** Opening Data for the task block **

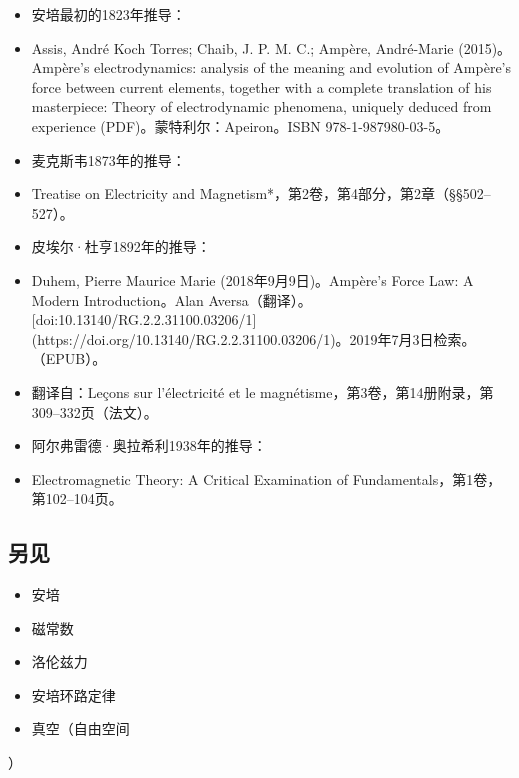 \begin{itemize}
\item 安培最初的1823年推导：
\item Assis, André Koch Torres; Chaib, J. P. M. C.; Ampère, André-Marie (2015)。Ampère's electrodynamics: analysis of the meaning and evolution of Ampère's force between current elements, together with a complete translation of his masterpiece: Theory of electrodynamic phenomena, uniquely deduced from experience (PDF)。蒙特利尔：Apeiron。ISBN 978-1-987980-03-5。
\item 麦克斯韦1873年的推导：
\item Treatise on Electricity and Magnetism*，第2卷，第4部分，第2章（§§502–527）。
\item 皮埃尔·杜亨1892年的推导：
\item Duhem, Pierre Maurice Marie (2018年9月9日)。Ampère's Force Law: A Modern Introduction。Alan Aversa（翻译）。[doi:10.13140/RG.2.2.31100.03206/1](https://doi.org/10.13140/RG.2.2.31100.03206/1)。2019年7月3日检索。（EPUB）。
\item 翻译自：Leçons sur l’électricité et le magnétisme，第3卷，第14册附录，第309–332页（法文）。
\item 阿尔弗雷德·奥拉希利1938年的推导：
\item Electromagnetic Theory: A Critical Examination of Fundamentals，第1卷，第102–104页。
\end{itemize}
\subsection{另见}
\begin{itemize}
\item 安培  
\item 磁常数  
\item 洛伦兹力  
\item 安培环路定律  
\item 真空（自由空间
\end{itemize}）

** Closing Data for the task block **

» Directions for this task
Each line of the entries that contains the word "Ampère" should be listed.

» Solution to this exercise
\item Assis, André Koch Torres; Chaib, J. P. M. C.; Ampère, André-Marie (2015)。Ampère's electrodynamics: analysis of the meaning and evolution of Ampère's force between current elements, together with a complete translation of his masterpiece: Theory of electrodynamic phenomena, uniquely deduced from experience (PDF)。蒙特利尔：Apeiron。ISBN 978-1-987980-03-5。
\item Duhem, Pierre Maurice Marie (2018年9月9日)。Ampère's Force Law: A Modern Introduction。Alan Aversa（翻译）。[doi:10.13140/RG.2.2.31100.03206/1](https://doi.org/10.13140/RG.2.2.31100.03206/1)。2019年7月3日检索。（EPUB）。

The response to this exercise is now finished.